А вот для Тони я и сам был готов сочинять стихи. Но сочинять я не умел. Правда, во мне что-то такое пело и звенело в этот вечер, во мне словно бы звучала какая-то ласковая песенка, но когда я взялся за перо, попробовал эту песенку записать, то получилась одна сплошная чепуха. Сколько я ни бился, из-под пера выходили только такие вот невразумительные выкрики:
О Тоня!
Ах, Тоня!
Эх, Тоня!
Не хватало еще написать «Ух, Тоня!», тогда совсем бы получилось, будто я колю дрова и приговариваю: «Эх! Ах! Ух!»
Я и в самом деле измучился так, словно переколол поленницу. Да что там поленницу — клапаны шлифовать в мастерской и то было легче, чем писать стихи. Я и по комнате из угла в угол ходил; я и на кухню за холодной водой раз двадцать сбегал; я и затылок скреб, а дело как застопорилось на этих несчастных «Ах! Эх!» — так дальше и не двигалось.
И вдруг меня осенило. Из-под моего пера на бумагу легко и сразу легли такие вот строки:
Развернись, гармоника, по столику!
Я тебя высоко подниму!
Выходила тоненькая, тоненькая
— Тоней называлась потому…
Нет, это чудо чудесное придумал не я. Где уж мне! Это я вспомнил строчки из книги стихов, которую давным-давно листал в книжной комнате Валерьяна Петровича. Вспомнил всего лишь четыре строчки, а вот стихотворение целиком и фамилию поэта припомнить не мог.

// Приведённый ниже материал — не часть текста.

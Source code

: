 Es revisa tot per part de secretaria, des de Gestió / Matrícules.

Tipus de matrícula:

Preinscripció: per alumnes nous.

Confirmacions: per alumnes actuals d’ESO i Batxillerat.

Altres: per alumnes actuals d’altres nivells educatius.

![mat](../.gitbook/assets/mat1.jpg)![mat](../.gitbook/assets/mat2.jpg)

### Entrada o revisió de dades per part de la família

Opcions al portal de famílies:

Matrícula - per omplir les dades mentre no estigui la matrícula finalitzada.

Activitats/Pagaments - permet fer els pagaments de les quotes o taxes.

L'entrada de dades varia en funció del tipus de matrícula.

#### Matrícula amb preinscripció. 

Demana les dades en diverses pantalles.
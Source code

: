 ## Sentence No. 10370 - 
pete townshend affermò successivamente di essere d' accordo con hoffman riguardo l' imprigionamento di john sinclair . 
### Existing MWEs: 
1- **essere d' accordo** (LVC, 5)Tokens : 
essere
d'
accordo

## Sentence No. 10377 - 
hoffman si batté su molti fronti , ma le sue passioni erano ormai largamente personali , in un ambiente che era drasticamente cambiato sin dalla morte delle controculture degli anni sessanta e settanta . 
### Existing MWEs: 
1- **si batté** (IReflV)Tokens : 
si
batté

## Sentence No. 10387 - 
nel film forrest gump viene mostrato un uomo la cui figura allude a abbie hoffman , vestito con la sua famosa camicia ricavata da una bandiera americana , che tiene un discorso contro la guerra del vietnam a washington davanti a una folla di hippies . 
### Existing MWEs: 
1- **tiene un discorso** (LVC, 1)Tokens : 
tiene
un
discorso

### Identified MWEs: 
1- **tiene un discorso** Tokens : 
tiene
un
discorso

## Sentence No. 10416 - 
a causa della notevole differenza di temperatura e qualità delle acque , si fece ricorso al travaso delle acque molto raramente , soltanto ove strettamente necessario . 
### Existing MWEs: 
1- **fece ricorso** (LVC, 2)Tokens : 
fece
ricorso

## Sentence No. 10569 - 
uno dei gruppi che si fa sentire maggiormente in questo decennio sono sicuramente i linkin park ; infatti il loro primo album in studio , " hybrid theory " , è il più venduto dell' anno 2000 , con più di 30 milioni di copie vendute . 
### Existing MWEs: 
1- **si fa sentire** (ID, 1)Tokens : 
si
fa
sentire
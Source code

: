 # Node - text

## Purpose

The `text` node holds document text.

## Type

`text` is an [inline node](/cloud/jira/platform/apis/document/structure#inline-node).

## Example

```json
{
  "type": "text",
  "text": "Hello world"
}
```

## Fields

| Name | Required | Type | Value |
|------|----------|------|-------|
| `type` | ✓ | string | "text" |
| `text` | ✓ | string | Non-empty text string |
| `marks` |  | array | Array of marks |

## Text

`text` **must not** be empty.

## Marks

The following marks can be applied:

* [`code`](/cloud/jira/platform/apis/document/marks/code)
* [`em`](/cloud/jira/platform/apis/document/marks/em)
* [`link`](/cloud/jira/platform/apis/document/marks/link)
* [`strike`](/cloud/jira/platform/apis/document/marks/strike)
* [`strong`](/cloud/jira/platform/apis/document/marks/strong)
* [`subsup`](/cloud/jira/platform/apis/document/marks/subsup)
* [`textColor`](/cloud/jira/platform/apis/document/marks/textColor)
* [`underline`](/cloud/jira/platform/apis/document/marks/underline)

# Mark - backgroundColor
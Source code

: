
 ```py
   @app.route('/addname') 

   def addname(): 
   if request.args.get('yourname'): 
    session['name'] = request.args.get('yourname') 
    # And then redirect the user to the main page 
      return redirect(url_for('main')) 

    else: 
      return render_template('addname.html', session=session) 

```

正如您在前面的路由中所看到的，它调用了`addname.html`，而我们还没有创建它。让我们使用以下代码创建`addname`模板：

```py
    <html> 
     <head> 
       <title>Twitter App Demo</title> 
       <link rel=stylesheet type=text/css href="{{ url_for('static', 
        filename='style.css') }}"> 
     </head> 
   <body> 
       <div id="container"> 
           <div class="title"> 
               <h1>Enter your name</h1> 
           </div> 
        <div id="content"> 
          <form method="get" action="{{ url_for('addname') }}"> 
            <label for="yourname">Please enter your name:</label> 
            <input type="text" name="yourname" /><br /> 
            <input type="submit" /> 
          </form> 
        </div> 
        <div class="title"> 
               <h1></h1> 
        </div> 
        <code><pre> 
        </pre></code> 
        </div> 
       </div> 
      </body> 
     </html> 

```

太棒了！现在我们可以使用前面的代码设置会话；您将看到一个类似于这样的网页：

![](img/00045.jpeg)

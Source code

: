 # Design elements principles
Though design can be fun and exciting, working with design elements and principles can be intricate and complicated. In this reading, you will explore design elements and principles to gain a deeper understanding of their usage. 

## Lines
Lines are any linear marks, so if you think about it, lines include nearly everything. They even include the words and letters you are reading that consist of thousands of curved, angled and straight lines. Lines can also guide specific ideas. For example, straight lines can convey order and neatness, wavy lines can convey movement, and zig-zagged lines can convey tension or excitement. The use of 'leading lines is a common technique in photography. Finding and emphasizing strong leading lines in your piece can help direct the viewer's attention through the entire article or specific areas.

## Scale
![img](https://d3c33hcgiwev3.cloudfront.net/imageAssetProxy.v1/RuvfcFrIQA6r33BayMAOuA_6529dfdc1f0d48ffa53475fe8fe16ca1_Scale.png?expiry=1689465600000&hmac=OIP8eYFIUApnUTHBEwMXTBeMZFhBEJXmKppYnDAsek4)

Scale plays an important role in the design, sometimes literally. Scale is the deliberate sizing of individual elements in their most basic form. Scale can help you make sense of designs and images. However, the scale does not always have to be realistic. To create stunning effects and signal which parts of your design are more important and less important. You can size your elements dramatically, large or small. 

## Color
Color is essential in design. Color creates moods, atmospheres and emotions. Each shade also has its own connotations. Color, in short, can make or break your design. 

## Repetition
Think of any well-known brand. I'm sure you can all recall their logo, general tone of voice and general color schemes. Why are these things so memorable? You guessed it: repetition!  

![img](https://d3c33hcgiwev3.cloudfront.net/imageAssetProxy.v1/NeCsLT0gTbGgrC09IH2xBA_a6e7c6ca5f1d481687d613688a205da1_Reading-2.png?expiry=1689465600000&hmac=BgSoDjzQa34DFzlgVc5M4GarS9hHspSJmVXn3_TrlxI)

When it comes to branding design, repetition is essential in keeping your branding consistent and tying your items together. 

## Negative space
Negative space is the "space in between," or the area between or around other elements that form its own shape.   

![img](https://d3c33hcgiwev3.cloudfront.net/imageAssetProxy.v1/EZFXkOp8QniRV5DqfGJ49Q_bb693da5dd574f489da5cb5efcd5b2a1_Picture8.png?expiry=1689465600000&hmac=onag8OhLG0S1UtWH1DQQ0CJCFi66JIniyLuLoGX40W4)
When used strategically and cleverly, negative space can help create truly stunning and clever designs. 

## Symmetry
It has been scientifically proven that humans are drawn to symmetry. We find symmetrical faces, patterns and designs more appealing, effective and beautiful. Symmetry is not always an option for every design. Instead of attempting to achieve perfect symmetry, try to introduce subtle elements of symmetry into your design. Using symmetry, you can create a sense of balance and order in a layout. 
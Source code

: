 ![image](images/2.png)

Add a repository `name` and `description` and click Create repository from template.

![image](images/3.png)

Я уж совсем было собрался бежать за книгой к Валерьяну Петровичу, да спохватился: на дворе глухая ночь. Но я рад был и этим четырем строчкам. Я чувствовал себя так, словно вот только что тихо и долго плакал, мучился и вдруг увидел яркое солнышко. От этих стихов мне было легко-легко. И вот я подошел к окну и на голубых парусах Тониного кораблика четко вывел все четыре строчки. Думаю, придет завтра Тоня, глянет и удивится:
— Ой, откуда здесь такое?
А я тоже удивлюсь и отвечу:
— Не знаю, не знаю. Кораблик не я вырезал.
А потом, конечно, не выдержу, засмеюсь. Тоня тоже засмеется, и тут я ей расскажу, как целую ночь сочинял стихи, а написал на парусах в конце концов чужие.
Глава 19
ВОТ ТАК-ТО!
Наступило утро выходного дня, и чуть забрезжил рассвет, я уже был на ногах. Мне хотелось поскорее увидеть Тоню. Я хотел ее позвать с собою в лес. Дорогу к дровам надо было разведать сегодня же, а то если и в самом деле дадут лошадь, так дадут ненадолго.
Перво-наперво я управился по дому, а меж делами нет-нет да и поглядывал в окно. Я даже Наташку замучил одним и тем же вопросом:
— Так, говоришь, Тоня с утра обещала прийти?
— С утра, с утра, — кивала Наташка. А сама по случаю выходного дня разложила на столе цветные лоскутья, собиралась наряжать куклу.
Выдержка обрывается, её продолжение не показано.